(Saved data entries)
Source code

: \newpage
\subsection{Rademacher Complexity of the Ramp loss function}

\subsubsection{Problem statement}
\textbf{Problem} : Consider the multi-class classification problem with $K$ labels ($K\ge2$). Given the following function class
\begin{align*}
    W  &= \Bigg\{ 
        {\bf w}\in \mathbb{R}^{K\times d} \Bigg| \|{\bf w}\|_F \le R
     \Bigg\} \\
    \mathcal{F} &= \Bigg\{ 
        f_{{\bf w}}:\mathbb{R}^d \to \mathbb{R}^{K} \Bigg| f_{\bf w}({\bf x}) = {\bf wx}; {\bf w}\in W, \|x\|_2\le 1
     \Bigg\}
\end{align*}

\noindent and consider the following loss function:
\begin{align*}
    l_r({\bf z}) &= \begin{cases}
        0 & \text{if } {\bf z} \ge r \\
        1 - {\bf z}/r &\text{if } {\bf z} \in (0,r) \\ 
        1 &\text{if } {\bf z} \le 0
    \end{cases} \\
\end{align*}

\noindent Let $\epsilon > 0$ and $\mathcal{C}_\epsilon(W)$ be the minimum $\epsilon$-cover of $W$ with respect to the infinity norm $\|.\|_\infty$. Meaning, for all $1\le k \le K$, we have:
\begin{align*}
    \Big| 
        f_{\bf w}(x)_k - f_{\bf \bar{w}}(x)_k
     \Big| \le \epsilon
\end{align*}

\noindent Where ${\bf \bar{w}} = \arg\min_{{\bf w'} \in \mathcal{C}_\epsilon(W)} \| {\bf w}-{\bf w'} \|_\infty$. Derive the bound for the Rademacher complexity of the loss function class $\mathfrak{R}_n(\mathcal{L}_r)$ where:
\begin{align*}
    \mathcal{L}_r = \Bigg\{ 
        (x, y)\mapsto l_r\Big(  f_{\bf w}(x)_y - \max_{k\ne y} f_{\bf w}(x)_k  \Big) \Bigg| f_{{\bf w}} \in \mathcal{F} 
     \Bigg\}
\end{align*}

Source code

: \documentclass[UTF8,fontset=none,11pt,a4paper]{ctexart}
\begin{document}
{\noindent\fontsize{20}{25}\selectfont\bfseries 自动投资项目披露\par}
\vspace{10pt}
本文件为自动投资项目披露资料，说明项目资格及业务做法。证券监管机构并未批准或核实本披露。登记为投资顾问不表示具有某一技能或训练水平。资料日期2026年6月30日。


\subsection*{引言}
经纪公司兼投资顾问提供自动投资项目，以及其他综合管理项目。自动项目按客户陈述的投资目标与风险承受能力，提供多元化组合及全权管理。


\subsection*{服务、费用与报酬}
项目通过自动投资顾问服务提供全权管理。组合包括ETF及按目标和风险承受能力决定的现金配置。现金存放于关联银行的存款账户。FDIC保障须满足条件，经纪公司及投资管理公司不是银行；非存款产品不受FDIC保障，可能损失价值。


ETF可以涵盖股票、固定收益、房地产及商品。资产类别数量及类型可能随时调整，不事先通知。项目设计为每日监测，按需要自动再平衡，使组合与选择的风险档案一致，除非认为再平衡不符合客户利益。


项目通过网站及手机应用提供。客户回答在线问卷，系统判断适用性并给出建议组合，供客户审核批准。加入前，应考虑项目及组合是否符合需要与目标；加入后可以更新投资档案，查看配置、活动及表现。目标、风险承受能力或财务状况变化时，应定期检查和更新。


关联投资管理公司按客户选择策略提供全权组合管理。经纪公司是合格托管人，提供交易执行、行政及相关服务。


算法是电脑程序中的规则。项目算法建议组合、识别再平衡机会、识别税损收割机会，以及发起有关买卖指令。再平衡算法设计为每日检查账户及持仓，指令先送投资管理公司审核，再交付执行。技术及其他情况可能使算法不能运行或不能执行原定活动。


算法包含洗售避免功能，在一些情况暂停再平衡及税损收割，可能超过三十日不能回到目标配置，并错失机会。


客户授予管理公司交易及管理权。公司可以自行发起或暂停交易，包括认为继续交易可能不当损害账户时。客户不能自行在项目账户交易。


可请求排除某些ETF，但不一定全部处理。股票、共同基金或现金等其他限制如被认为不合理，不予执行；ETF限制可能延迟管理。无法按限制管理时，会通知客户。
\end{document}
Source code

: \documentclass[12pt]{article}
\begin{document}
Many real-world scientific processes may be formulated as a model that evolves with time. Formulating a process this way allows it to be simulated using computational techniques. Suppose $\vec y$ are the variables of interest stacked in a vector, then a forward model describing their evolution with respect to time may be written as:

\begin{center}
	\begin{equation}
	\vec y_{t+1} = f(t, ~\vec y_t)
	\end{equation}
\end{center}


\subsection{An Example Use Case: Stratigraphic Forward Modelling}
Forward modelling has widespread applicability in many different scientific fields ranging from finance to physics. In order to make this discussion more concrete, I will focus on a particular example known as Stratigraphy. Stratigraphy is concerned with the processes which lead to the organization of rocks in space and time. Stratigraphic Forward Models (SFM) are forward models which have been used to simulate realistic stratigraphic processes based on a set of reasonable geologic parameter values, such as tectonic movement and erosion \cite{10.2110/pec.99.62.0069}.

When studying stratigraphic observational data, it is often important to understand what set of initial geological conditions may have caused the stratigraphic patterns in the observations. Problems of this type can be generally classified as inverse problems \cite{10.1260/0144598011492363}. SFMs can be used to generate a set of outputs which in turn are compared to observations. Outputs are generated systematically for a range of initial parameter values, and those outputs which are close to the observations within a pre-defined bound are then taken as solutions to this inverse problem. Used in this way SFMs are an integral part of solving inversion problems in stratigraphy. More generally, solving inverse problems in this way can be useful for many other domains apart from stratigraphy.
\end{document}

■ Work required ■
The entries above should be copied out exactly, with none left out.

■ Output of the task ■
Source code

: \newpage
\subsection{Rademacher Complexity of the Ramp loss function}

\subsubsection{Problem statement}
\textbf{Problem} : Consider the multi-class classification problem with $K$ labels ($K\ge2$). Given the following function class
\begin{align*}
    W  &= \Bigg\{ 
        {\bf w}\in \mathbb{R}^{K\times d} \Bigg| \|{\bf w}\|_F \le R
     \Bigg\} \\
    \mathcal{F} &= \Bigg\{ 
        f_{{\bf w}}:\mathbb{R}^d \to \mathbb{R}^{K} \Bigg| f_{\bf w}({\bf x}) = {\bf wx}; {\bf w}\in W, \|x\|_2\le 1
     \Bigg\}
\end{align*}

\noindent and consider the following loss function:
\begin{align*}
    l_r({\bf z}) &= \begin{cases}
        0 & \text{if } {\bf z} \ge r \\
        1 - {\bf z}/r &\text{if } {\bf z} \in (0,r) \\ 
        1 &\text{if } {\bf z} \le 0
    \end{cases} \\
\end{align*}

\noindent Let $\epsilon > 0$ and $\mathcal{C}_\epsilon(W)$ be the minimum $\epsilon$-cover of $W$ with respect to the infinity norm $\|.\|_\infty$. Meaning, for all $1\le k \le K$, we have:
\begin{align*}
    \Big| 
        f_{\bf w}(x)_k - f_{\bf \bar{w}}(x)_k
     \Big| \le \epsilon
\end{align*}

\noindent Where ${\bf \bar{w}} = \arg\min_{{\bf w'} \in \mathcal{C}_\epsilon(W)} \| {\bf w}-{\bf w'} \|_\infty$. Derive the bound for the Rademacher complexity of the loss function class $\mathfrak{R}_n(\mathcal{L}_r)$ where:
\begin{align*}
    \mathcal{L}_r = \Bigg\{ 
        (x, y)\mapsto l_r\Big(  f_{\bf w}(x)_y - \max_{k\ne y} f_{\bf w}(x)_k  \Big) \Bigg| f_{{\bf w}} \in \mathcal{F} 
     \Bigg\}
\end{align*}

Source code

: \documentclass[UTF8,fontset=none,11pt,a4paper]{ctexart}
\begin{document}
{\noindent\fontsize{20}{25}\selectfont\bfseries 自动投资项目披露\par}
\vspace{10pt}
本文件为自动投资项目披露资料，说明项目资格及业务做法。证券监管机构并未批准或核实本披露。登记为投资顾问不表示具有某一技能或训练水平。资料日期2026年6月30日。


\subsection*{引言}
经纪公司兼投资顾问提供自动投资项目，以及其他综合管理项目。自动项目按客户陈述的投资目标与风险承受能力，提供多元化组合及全权管理。


\subsection*{服务、费用与报酬}
项目通过自动投资顾问服务提供全权管理。组合包括ETF及按目标和风险承受能力决定的现金配置。现金存放于关联银行的存款账户。FDIC保障须满足条件，经纪公司及投资管理公司不是银行；非存款产品不受FDIC保障，可能损失价值。


ETF可以涵盖股票、固定收益、房地产及商品。资产类别数量及类型可能随时调整，不事先通知。项目设计为每日监测，按需要自动再平衡，使组合与选择的风险档案一致，除非认为再平衡不符合客户利益。


项目通过网站及手机应用提供。客户回答在线问卷，系统判断适用性并给出建议组合，供客户审核批准。加入前，应考虑项目及组合是否符合需要与目标；加入后可以更新投资档案，查看配置、活动及表现。目标、风险承受能力或财务状况变化时，应定期检查和更新。


关联投资管理公司按客户选择策略提供全权组合管理。经纪公司是合格托管人，提供交易执行、行政及相关服务。


算法是电脑程序中的规则。项目算法建议组合、识别再平衡机会、识别税损收割机会，以及发起有关买卖指令。再平衡算法设计为每日检查账户及持仓，指令先送投资管理公司审核，再交付执行。技术及其他情况可能使算法不能运行或不能执行原定活动。


算法包含洗售避免功能，在一些情况暂停再平衡及税损收割，可能超过三十日不能回到目标配置，并错失机会。


客户授予管理公司交易及管理权。公司可以自行发起或暂停交易，包括认为继续交易可能不当损害账户时。客户不能自行在项目账户交易。


可请求排除某些ETF，但不一定全部处理。股票、共同基金或现金等其他限制如被认为不合理，不予执行；ETF限制可能延迟管理。无法按限制管理时，会通知客户。
\end{document}
Source code

: \documentclass[12pt]{article}
\begin{document}
Many real-world scientific processes may be formulated as a model that evolves with time. Formulating a process this way allows it to be simulated using computational techniques. Suppose $\vec y$ are the variables of interest stacked in a vector, then a forward model describing their evolution with respect to time may be written as:

\begin{center}
	\begin{equation}
	\vec y_{t+1} = f(t, ~\vec y_t)
	\end{equation}
\end{center}


\subsection{An Example Use Case: Stratigraphic Forward Modelling}
Forward modelling has widespread applicability in many different scientific fields ranging from finance to physics. In order to make this discussion more concrete, I will focus on a particular example known as Stratigraphy. Stratigraphy is concerned with the processes which lead to the organization of rocks in space and time. Stratigraphic Forward Models (SFM) are forward models which have been used to simulate realistic stratigraphic processes based on a set of reasonable geologic parameter values, such as tectonic movement and erosion \cite{10.2110/pec.99.62.0069}.

When studying stratigraphic observational data, it is often important to understand what set of initial geological conditions may have caused the stratigraphic patterns in the observations. Problems of this type can be generally classified as inverse problems \cite{10.1260/0144598011492363}. SFMs can be used to generate a set of outputs which in turn are compared to observations. Outputs are generated systematically for a range of initial parameter values, and those outputs which are close to the observations within a pre-defined bound are then taken as solutions to this inverse problem. Used in this way SFMs are an integral part of solving inversion problems in stratigraphy. More generally, solving inverse problems in this way can be useful for many other domains apart from stratigraphy.
\end{document}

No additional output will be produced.